At the end of last week, Lord Mandelson, the authentic, unelected voice of global capital within the New Labour government, stated what he saw as the “simple problem”. He was making a bid for supranational influence in Washington, in a speech entitled “Can we fix globalisation?".
He put it like this: “The stability of the global economy is the sum of sovereign national macroeconomic policies on interest rates, currency levels, domestic spending and demand. There is no mechanism to mediate between these policies or enforce action that would counter systemic risk, in financial markets or at the general level of the global economy.”
Mandelson, who is now effectively deputy prime minister after saving Gordon Brown’s skin, couldn’t have put it clearer: the whole thing is beyond control. Capital does what it has to do, regardless of what policymakers and wonks want. Take pensions, for example. Employers now see their contributions as a major cost to be cut at a time of crisis.
Yesterday, the Organisation for Economic Cooperation and Development warned that the destruction of the value of both private and public pensions threatened to turn the two year financial crisis into a “social crisis lasting decades”. An OECD survey found that private pension plans lost 23% of their value last year, while higher unemployment “leaves little room for more generous public pensions”. At the same time, accountancy firm PricewaterhouseCoopers revealed that for the first time many firms are planning to end their final-salary pension schemes for existing staff as well as new entrants.
What, you may ask, about the total of $5,000bn (about £3,000bn or £3 trillion) already pumped into banks and pledged by governments to stimulate their own economies? Even if you discount the fact, according to Kroll, the world’s leading risk consultancy, in the rush to spend the money, more than $500 billion – at least a tenth of the total - will be lost to fraud and bribery it’s still a load of cash. Surely all that money is doing its job, freeing the credit markets and restarting investment? Surely the upturn is on the way?
No, it isn’t.
The World Bank, another global agency with no power at all to fix the crisis, projects that the world economy will now contract 2.9%, seriously worse than its forecast of a minus 1.75% just three months ago in March.

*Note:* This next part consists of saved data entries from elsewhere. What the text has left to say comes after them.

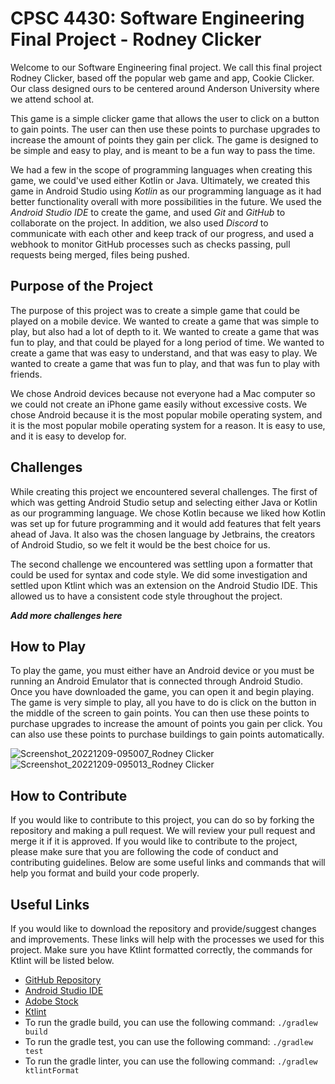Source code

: # **CPSC 4430: Software Engineering Final Project - Rodney Clicker**

Welcome to our Software Engineering final project. We call this final project Rodney Clicker, based off the popular web game and app, Cookie Clicker. Our class designed ours to be centered around Anderson University where we attend school at.

This game is a simple clicker game that allows the user to click on a button to gain points. The user can then use these points to purchase upgrades to increase the amount of points they gain per click. The game is designed to be simple and easy to play, and is meant to be a fun way to pass the time.

We had a few in the scope of programming languages when creating this game, we could've used either Kotlin or Java. Ultimately, we created this game in Android Studio using _Kotlin_ as our programming language as it had better functionality overall with more possibilities in the future. We used the _Android Studio IDE_ to create the game, and used _Git_ and _GitHub_ to collaborate on the project. In addition, we also used _Discord_ to communicate with each other and keep track of our progress, and used a webhook to monitor GitHub processes such as checks passing, pull requests being merged, files being pushed.

## Purpose of the Project

The purpose of this project was to create a simple game that could be played on a mobile device. We wanted to create a game that was simple to play, but also had a lot of depth to it. We wanted to create a game that was fun to play, and that could be played for a long period of time. We wanted to create a game that was easy to understand, and that was easy to play. We wanted to create a game that was fun to play, and that was fun to play with friends.

We chose Android devices because not everyone had a Mac computer so we could not create an iPhone game easily without excessive costs. We chose Android because it is the most popular mobile operating system, and it is the most popular mobile operating system for a reason. It is easy to use, and it is easy to develop for. 

## Challenges

While creating this project we encountered several challenges. The first of which was getting Android Studio setup and selecting either Java or Kotlin as our programming language. We chose Kotlin because we liked how Kotlin was set up for future programming and it would add features that felt years ahead of Java. It also was the chosen language by Jetbrains, the creators of Android Studio, so we felt it would be the best choice for us. 

The second challenge we encountered was settling upon a formatter that could be used for syntax and code style. We did some investigation and settled upon Ktlint which was an extension on the Android Studio IDE. This allowed us to have a consistent code style throughout the project.

_**Add more challenges here**_

## How to Play

To play the game, you must either have an Android device or you must be running an Android Emulator that is connected through Android Studio. Once you have downloaded the game, you can open it and begin playing. The game is very simple to play, all you have to do is click on the button in the middle of the screen to gain points. You can then use these points to purchase upgrades to increase the amount of points you gain per click. You can also use these points to purchase buildings to gain points automatically.

![Screenshot_20221209-095007_Rodney Clicker](https://user-images.githubusercontent.com/91626436/206730954-e3957eec-d1c9-4edf-9e7d-95938b562915.jpg)
![Screenshot_20221209-095013_Rodney Clicker](https://user-images.githubusercontent.com/91626436/206730961-06723cd3-b988-4256-afe5-8c6cd524a319.jpg)


## How to Contribute

If you would like to contribute to this project, you can do so by forking the repository and making a pull request. We will review your pull request and merge it if it is approved. If you would like to contribute to the project, please make sure that you are following the code of conduct and contributing guidelines. Below are some useful links and commands that will help you format and build your code properly.

## Useful Links

If you would like to download the repository and provide/suggest changes and improvements. These links will help with the processes we used for this project. Make sure you have Ktlint formatted correctly, the commands for Ktlint will be listed below.

* [GitHub Repository](https://github.com/AndersonUniversity/rodney-clicker)
* [Android Studio IDE](https://developer.android.com/studio)
* [Adobe Stock](https://stock.adobe.com/)
* [Ktlint](https://plugins.jetbrains.com/plugin/15057-ktlint-unofficial-)
* To run the gradle build, you can use the following command: `./gradlew build`
* To run the gradle test, you can use the following command: `./gradlew test`
* To run the gradle linter, you can use the following command: `./gradlew ktlintFormat`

Capital inflows to developing countries will turn sharply down, says the report, falling by a shocking 75%, leading to a 50% contraction in industrial outputs. Germany, Japan and South Korea are heavily dependent on capital intensive exports to economies like Russia, China and Hungary, so will suffer badly from the reciprocal effect of the accelerating downturn. Shares in Russia have crashed 20% this month already, and its banking system has all but ceased lending due to growing fears about a second wave of financial crisis that could hit the banking sector later this year.
Meanwhile, back in the UK, 16 weeks have passed since the Bank of England began “quantitative easing” after Alistair Darling authorised the creation of £150 billion of new money, widely trumpeted as the last throw of the financial dice. So far, £96 billion has been spent, of which £93.5 billion was used to buy “gilts”, which means it was not lent to industry for capital investment but lent to the government.
But it isn’t working. Overall, lending to private, non-financial companies fell by an average of £1 billion over each of the past six months. It’s OK though, Alistair’s capitalist friends haven’t gone empty-handed. They’ve had £750 million in the form of corporate bonds. It’s amazing how they’ve got away with it for so long, and it’s high time they were stopped. The simple truth is that the capitalist system cannot be “fixed” and instead would benefit from a unique scrappage project much more radical than the one introduced to try and boost car sales.